Budka: PiS od początku chciał zablokować działalność Trybunału
- Tłumaczenie, że osoby wybrane w grudniu 2015 roku powinny zostać dopuszczone do orzekania w TK, są konstrukcją karkołomną - stwierdziła Kamila Gasiuk-Pihowicz, która miała przed TK reprezentować Nowoczesną. - Od wielu miesięcy mamy w Polsce łamaną konstytucję przez prezydenta, który nie przyjmuje ślubowania od trzech prawidłowo wybranych sędziów, natomiast PiS-owscy nominaci nigdy nie byli sędziami, zostali powołani na już obsadzone stanowiska.
Posłanka Nowoczesnej przypomniała, że takie stanowisko jest podzielane przez polskich i europejskich prawników, Komisję Europejską, Komisję Wenecką, a także Komitet Sprawiedliwości i Praw Człowieka ONZ. - PiS oczywiście może przegłosować każdą ustawę, może nakłonić swoich nominatów w Trybunale do wypowiedzenia każdej treści, ale nie przekona nikogo do tego, że osoby wybrane w grudniu, zostały wybrane zgodnie z konstytucją - dodała Gasiuk-Pihowicz.
Zdaniem posła Borysa Budki, mającego reprezentować przed TK Platformę Obywatelską, PiS od początku chciał zablokować działanie Trybunału Konstytucyjnego, "tak, by nie mógł badać konstytucyjności ustaw, które dotyczą praw setek tysięcy czy milionów Polaków".

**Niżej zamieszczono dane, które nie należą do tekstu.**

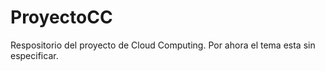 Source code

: # ProyectoCC

Respositorio del proyecto de Cloud Computing. Por ahora el tema esta sin especificar.
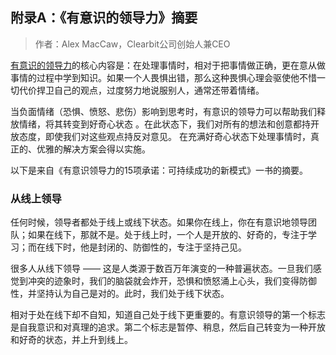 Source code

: ## 附录A：《有意识的领导力》摘要

> 作者：Alex MacCaw，Clearbit公司创始人兼CEO

[有意识的领导力](https://conscious.is/)的核心内容是：在处理事情时，相对于把事情做正确，更在意从做事情的过程中学到知识。如果一个人畏惧出错，那么这种畏惧心理会驱使他不惜一切代价捍卫自己的观点，过度努力地说服别人，通常还带着情绪。 

当负面情绪（恐惧、愤怒、悲伤）影响到思考时，有意识的领导力可以帮助我们释放情绪，将其转变到好奇心状态  。在此状态下，我们对所有的想法和创意都持开放态度，即使我们对这些观点持反对意见。
在充满好奇心状态下处理事情时，真正的、优雅的解决方案会得以实施。

以下是来自《有意识领导力的15项承诺：可持续成功的新模式》一书的摘要。

### 从线上领导

任何时候，领导者都处于线上或线下状态。如果你在线上，你在有意识地领导团队；如果在线下，那就不是。处于线上时，一个人是开放的、好奇的，专注于学习；而在线下时，他是封闭的、防御性的，专注于坚持己见。

很多人从线下领导 —— 这是人类源于数百万年演变的一种普遍状态。一旦我们感觉到冲突的迹象时，我们的脑袋就会炸开，恐惧和愤怒涌上心头，我们变得防御性，并坚持认为自己是对的。此时，我们处于线下状态。

相对于处在线下却不自知，知道自己处于线下更重要的。有意识领导的第一个标志是自我意识和对真理的追求。第二个标志是暂停、稍息，然后自己转变为一种开放和好奇的状态，并上升到线上。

- Dzisiejsze zachowanie osób, które wiedzą doskonale, że ich wybór był pozbawiony podstawy prawnej, ponieważ zgodnie z konstytucją trzech sędziów zostało wybranych na 9-letnią kadencję i ta kadencja biegnie od października ubiegłego roku, tylko potwierdza tę tezę. Nie wiem, jak zachowa się pozostała większość sędziów trybunału, ale usilne wmawianie opinii publicznej, że prezydent miał prawo zaprzysiąc trzy nielegalnie wybrane osoby, jest wprowadzeniem w błąd - powiedział Budka.
- Paraliż TK to bardzo poważny kryzys, naruszamy pewien porządek konstytucyjny - skomentował wydarzenia w Trybunale w TVP Info Paweł Rabiej z Nowoczesnej.